勿論ジュリウスは、途中からだったが恭雪からその意図を聞いていた。それでも拒否反応が消えなかったということは、恭雪のリハビリは単なる悪ふざけになるのだが。
「最初は、あまりにも人のこと避けるから、むきになって始めたことだったんだけどな。そのうちに、からかうのが意外と楽しくなって、現在のスタイルになった」
「でもあれじゃあ、荒療治じゃないですか。本当にちゃんと考えたんですか?」
「十人十色って言うだろ。これが俺のやり方だ」
ジュリウスの為というのは、百歩譲って理解できる。対人反応の改善の目的という趣旨は一応当人に説明済みで、恭雪本人は至って真面目に考えていたので、行動の内容の是非は別にするとしても、悪い結果にはなっていない。
だが恭雪のプランは、人によっては結果が左右されるもの。今回の例は辛うじて悪化しなかっただけで、一歩間違えればジュリウスのメンタルが危なかったかもしれない。
世話好きのわりに不器用な恭雪には、メンタルケアの役回りはさせない方が安全、というのがこの議論の結論だ。
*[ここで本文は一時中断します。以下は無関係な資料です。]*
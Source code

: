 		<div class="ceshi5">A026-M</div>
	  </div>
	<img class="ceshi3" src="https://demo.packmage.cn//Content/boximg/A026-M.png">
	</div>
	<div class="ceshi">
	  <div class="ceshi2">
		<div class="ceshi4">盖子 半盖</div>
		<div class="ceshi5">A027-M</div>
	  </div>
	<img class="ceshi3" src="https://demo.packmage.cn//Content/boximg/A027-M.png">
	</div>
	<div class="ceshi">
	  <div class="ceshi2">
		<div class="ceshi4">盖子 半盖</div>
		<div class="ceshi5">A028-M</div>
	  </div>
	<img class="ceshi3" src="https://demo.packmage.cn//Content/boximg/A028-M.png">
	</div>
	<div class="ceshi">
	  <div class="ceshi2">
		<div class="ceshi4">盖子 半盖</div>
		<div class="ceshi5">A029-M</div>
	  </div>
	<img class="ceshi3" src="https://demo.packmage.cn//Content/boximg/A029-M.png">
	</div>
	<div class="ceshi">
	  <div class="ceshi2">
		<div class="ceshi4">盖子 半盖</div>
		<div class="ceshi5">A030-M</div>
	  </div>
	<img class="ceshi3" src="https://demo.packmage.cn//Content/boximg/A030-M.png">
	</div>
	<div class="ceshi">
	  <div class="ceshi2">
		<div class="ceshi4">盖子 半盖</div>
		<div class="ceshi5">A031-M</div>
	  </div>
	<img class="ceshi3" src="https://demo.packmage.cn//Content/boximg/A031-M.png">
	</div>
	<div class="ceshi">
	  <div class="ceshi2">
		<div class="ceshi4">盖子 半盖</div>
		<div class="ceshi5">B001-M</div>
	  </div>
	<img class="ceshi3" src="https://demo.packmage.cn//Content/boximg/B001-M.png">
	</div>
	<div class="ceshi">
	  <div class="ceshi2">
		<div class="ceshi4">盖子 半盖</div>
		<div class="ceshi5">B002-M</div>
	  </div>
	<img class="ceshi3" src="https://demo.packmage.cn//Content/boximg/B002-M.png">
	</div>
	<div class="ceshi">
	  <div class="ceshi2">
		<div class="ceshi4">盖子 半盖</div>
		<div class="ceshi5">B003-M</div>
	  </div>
「て言うか。お前がジュリウスと仲良くなれたのも、俺のおかげだからな。何時かその借りも返せよ?」
「作った覚えがないので、嫌です」
考慮する気にもならなかったので、たまごサンドを頬張りながら海貴也は即刻断った。
「まぁ取り敢えず、ジュリウスのことはお前で確認しといてくれ。俺だとわかんねぇから」
そう言うと、恭雪はフリットを口に放り投げて仰向けに寝転がった。
海貴也は、彼の責任の全てを丸投げされたと思った。しかし、そういう訳ではない。
ジュリウスの変化を見届けるのは、自分にはできなかったことを果たした海貴也が相応しいと思ったのだ。恭雪にも、そういった自覚はある。
〈やっぱり、良い人なのかそうじゃないのか、よくわからない人だ〉
ジュリウスのことは大体知ることができたが、掴み所がない恭雪を理解するには、まだ時間が掛かりそうだ。信用はあまりできないが、ただ、善か悪かと問われると、前者寄りではないかとは思う。